Simulation Method of Ultra-Thin Silicon Wafers Warpage

As the electronic products, such as smart phones, notebooks, and micro-control parts for vehicles, are becoming increasingly popular and their size continues do decrease, there is also a need to reduce the volume of ultra-thin silicon wafers while improving their performance. At present, backside grinding is typically used for this purpose, and requires that the wafer is placed on the chuck of a self-rotating wheel, while controlling the feed rate in order to reduce wafer thickness. Although this process is efficient and effective, it may result in subsurface damage, surface cracks, micro-cracks, warpage, and other undesirable effects. One of its main drawbacks is residual stress, which becomes more pronounced in very thin wafers, as this increases rigidity.

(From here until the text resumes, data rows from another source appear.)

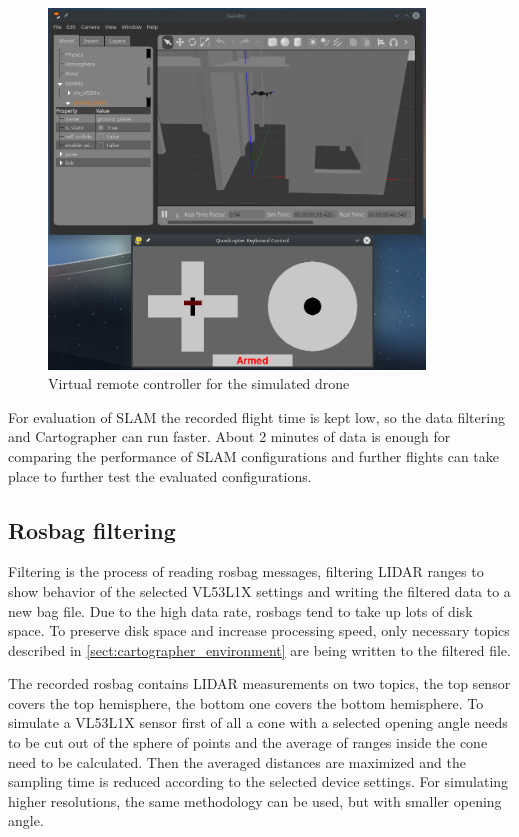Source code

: \begin{figure}[!ht]
    \centering
    \includegraphics[width=100mm, keepaspectratio]{figures/fly_with_controller.png}
    \caption{Virtual remote controller for the simulated drone}
    \label{fig:remote_controller}
\end{figure}

For evaluation of SLAM the recorded flight time is kept low, so the data filtering and Cartographer 
can run faster. About 2 minutes of data is enough for comparing the performance of SLAM configurations
and further flights can take place to further test the evaluated configurations.

\subsection{Rosbag filtering}
Filtering is the process of reading rosbag messages, filtering LIDAR ranges to show behavior of the 
selected VL53L1X settings and writing the filtered data to a new bag file. Due to the high data rate, 
rosbags tend to take up lots of disk space. To preserve disk space and increase processing speed,
only necessary topics described in \ref{sect:cartographer_environment} are being written to the filtered file.

The recorded rosbag contains LIDAR measurements on two topics, the top sensor covers the top hemisphere,
the bottom one covers the bottom hemisphere. To simulate a VL53L1X sensor first of all a cone with a 
selected opening angle needs to be cut out of the sphere of points and the average of ranges inside the 
cone need to be calculated. Then the averaged distances are maximized and the sampling time is 
reduced according to the selected device settings. For simulating higher resolutions, the same methodology 
can be used, but with smaller opening angle.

Stoney equation is widely used to examine the residual stress and curvature radius in a silicon wafer due to the backside grinding process. However, the relationship between the residual stress generated in the wafer during the grinding process and the process parameters is rarely analyzed through simulations. This gap is addressed in the present study, whereby the finite element method (FEM) is adopted to examine the effects of different process parameters, as well as wafer thickness, on the residual stress. As dynamic simulation is adopted, this allows the process parameters to be adjusted at runtime to predict the residual stress, while Stoney's equation is employed to predict the influence of different process parameters on warpage. Based on the obtained results, the wafer warpage caused by the process can be predicted with acceptable accuracy, which can in turn be used to optimize the process parameter values to minimize wafer warpage.